During these five (reduced to three because, yep, you got it) days, I realized that besides hating being shy, I hate that I’m sensitive.
Actually, a better way to put it is I have a penchant for crying. You would think I would be dehydrated and ultra skinny from all the energy I burn from letting the water roll. But I have to lift weights and diet and all that crap.
Plus cry.
Add to that the fact I got my hopes up and don’t know where to put them now. In my anticipation of this visit, I jumped out of my comfortable numbness, though I didn’t know that I was numb until, well, now. I’ve been going through the motions of living as I impatiently waited for the weekends when I could sit outside and read or work on my writing.
But hey, I now see that my problem is that I’ve let my shyness keep me in this introverted state where I hang out by myself. My problem is I really do like to talk. It’s just I don’t know how to open my mouth and get words out.
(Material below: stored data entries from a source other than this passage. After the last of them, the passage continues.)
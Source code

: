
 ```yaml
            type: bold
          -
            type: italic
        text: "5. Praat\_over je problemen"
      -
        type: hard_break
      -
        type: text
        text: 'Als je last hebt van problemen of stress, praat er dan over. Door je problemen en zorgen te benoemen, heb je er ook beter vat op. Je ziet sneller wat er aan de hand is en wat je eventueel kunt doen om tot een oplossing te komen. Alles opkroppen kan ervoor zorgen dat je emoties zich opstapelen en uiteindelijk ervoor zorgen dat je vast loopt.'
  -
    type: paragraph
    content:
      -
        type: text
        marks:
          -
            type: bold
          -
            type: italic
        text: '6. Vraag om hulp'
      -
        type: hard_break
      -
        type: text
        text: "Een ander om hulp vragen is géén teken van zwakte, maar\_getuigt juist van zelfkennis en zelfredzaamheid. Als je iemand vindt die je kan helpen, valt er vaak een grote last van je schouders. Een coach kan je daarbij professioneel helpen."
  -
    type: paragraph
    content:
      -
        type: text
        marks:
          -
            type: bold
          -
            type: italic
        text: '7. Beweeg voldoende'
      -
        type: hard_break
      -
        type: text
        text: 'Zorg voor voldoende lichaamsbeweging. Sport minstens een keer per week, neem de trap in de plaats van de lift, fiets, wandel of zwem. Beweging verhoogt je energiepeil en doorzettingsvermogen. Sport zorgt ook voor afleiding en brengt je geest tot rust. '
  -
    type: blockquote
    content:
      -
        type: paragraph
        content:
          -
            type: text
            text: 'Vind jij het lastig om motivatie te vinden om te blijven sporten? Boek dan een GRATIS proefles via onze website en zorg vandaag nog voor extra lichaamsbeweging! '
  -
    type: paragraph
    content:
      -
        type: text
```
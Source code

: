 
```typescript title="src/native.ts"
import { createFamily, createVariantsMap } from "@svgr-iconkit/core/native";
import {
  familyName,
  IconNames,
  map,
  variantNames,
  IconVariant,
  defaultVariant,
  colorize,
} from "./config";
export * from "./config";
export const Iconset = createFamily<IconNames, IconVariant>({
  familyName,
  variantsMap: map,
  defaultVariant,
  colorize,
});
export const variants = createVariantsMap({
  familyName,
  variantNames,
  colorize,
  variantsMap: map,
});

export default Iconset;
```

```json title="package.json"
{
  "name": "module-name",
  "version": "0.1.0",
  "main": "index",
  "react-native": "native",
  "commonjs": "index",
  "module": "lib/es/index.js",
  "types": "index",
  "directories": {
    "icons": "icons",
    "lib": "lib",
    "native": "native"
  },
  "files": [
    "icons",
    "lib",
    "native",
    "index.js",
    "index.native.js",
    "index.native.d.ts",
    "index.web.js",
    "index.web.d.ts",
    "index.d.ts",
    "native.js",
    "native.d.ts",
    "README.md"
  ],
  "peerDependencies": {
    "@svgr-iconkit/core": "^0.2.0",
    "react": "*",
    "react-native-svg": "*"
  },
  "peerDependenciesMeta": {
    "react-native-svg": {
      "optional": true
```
Sure I can talk to people who approach my dog to pet her or if I have to interview them or want to make small talk.
But if there is a pause, or silence or discomfort on my part, I don’t know what to do.
Unfortunately, after not reading a book for three weeks because I went on a vacation, tried to finish my novel editing and had this five-day visit coming up, I realized that, unlike what I’ve been telling myself, real life is more fun then books. Now, I just need a how-to book to read to tell me how to live, hence returning me to my comfort of reading instead of living.